September 17, 2010 § 2 Comments

spiritual…
part spirit,
part ritual.

and what is [it] in the middle?
what joins the concepts of spirit and ritual
into that which is spiritual?

ahh…that is for each of us to decide on our own.
we all have a path, and to follow our heart
is to know oneself intensely,
practically, one-foot-in-front-of-the-other
is the ritual of it,
and spirit is what compels us to move.
together, the movements,
the awareness of our movements,
they meld into one.

om. zen. amen.

saturday, the twenty-eighth of august

August 31, 2010 § 1 Comment

time to start cranking up the speed
on this production line.
problem is,
how do you keep an angel
tethered to an inspiration conveyor belt?
truth is, she can’t be tied down.
nor is she a she, or even a he,
more like a hedonistic omnigendered bellydancing poem
playing endlessly, effortlessly as elevator music
to the ups and downs of my life.
the akashic records – now, that is an angelic assembly line
if ever there were one.
oh, the irony of it!
me, thinking i put the spirits to work
producing these lines,
oh, lies!
they pump out human souls like mine
all the time.

easier said than done

August 24, 2010 § 2 Comments

one palm down on the knee
accepting what is,
accepting what could be -
the other palm up
on my right knee;
half lotus seated comfortably,
baby at breast
sleeping peacefully.

get it all out,
to get to where
i’m supposed to be:
presently.

i don’t care if i’m a starving artist.
you can recognize me when i’m dead.

don’t temper it,
because then it’s not real.
we are the filters,
the crystal diffusers
of light in the dark,
synthesizing all that we see,
hear, taste, touch, smell, breathe,
a perfect shade of cigarettegreydeathlypallor,
enjoy life for all she gives to you,
suck the marrow right from her bones,
we all go down the same road
and we know,
you know,
sit still,
look into your heart,
there is change coming.

when i take my glasses off, i do not see,
but that does not mean i stop to believe
there are other worlds than this
which exist around, below, above, between, and within me.

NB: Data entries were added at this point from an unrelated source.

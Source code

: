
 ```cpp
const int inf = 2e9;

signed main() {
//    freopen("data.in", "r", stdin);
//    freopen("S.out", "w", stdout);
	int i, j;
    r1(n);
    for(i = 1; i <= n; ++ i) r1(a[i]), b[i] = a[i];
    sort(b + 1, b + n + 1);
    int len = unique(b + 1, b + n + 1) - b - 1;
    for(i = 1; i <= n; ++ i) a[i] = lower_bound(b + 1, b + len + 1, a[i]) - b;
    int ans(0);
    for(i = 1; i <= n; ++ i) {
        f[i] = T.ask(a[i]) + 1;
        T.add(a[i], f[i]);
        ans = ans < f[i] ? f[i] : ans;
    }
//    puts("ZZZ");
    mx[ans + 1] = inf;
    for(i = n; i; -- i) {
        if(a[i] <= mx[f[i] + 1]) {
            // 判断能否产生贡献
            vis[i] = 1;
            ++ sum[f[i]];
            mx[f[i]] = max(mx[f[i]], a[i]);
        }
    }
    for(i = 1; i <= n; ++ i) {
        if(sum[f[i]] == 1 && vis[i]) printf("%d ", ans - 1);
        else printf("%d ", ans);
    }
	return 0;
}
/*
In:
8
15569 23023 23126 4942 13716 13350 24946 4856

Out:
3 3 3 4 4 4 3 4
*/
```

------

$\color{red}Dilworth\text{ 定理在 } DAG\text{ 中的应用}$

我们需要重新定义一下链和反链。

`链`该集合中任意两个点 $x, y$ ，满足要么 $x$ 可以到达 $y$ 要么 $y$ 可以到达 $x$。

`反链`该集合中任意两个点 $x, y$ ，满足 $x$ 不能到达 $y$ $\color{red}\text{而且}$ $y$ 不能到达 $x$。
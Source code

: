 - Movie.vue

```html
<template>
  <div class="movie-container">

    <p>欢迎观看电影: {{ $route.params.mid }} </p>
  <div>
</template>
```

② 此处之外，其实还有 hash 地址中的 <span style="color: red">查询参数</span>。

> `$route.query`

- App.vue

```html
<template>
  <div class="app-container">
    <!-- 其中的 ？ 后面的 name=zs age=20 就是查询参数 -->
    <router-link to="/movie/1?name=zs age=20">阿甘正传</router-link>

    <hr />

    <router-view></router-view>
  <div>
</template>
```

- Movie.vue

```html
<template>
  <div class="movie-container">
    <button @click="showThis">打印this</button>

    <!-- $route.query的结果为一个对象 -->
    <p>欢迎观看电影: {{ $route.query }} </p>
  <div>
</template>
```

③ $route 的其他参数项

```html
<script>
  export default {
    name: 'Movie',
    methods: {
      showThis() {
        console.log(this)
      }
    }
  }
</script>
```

entirely too much energy of mine
is being spent on where i’d like to be
in a few months from now.
turn up the volume
and the bass
and boomshakalaka to a few years from now.
forward thinking only works
when you fast forward far enough ahead.
otherwise, i’m still caught in the game
of keeping up with the jetsons, joneses, kardashians -
why is it so hard to concentrate?
why is it so hard to turn it all off?
shake me up like a can of pop,
pop the cap and explode all envy and empathy
until i get back to empty
and see i’m still here,
silent,
and all is well with the world.

that’s what she said

August 16, 2010 § 1 Comment

how much longer can i keep this up?
ditch the trappings of tin-can-labels
and fly free, baby bird.
cooped up is no way to live.
next month the cold blows in.
“west,” i always said.
south is now on the radar.
still, i do not move.
stagnating, rotting, getting old.
but what about roots?
are there other routes to take
for acquiring the sensation
of fitting in,
minus the effects of
moss growing over
my mangled bones?
abundantly be,
the core keeps burning
while i travel astrally.
the disconnection with my body
is ever-present.
can’t keep waiting
for the deus ex machina
to push this stone along to a roll.

work in progress

August 6, 2010 § Leave a comment

fake it, force it, push on through.
do whatever you need to do.

we all raise the bar,
& the bars close down.

it is better to go to sleep & dream
& remember what the world was like
when we were young
& the west was one
with the whole land mass
& the pot first called the kettle black.
betty boiled the water down,
slowly as ever,
watching it all the way
from inception
to the point of rolling
on the floor
laughing
in real life
while giving this fresh squeezed water
to every poor pore
craving life! life! life!
“we want to live!”
they said,
and to whom?

who listened?

who created?

who birthed betty and beulah and bobby sue?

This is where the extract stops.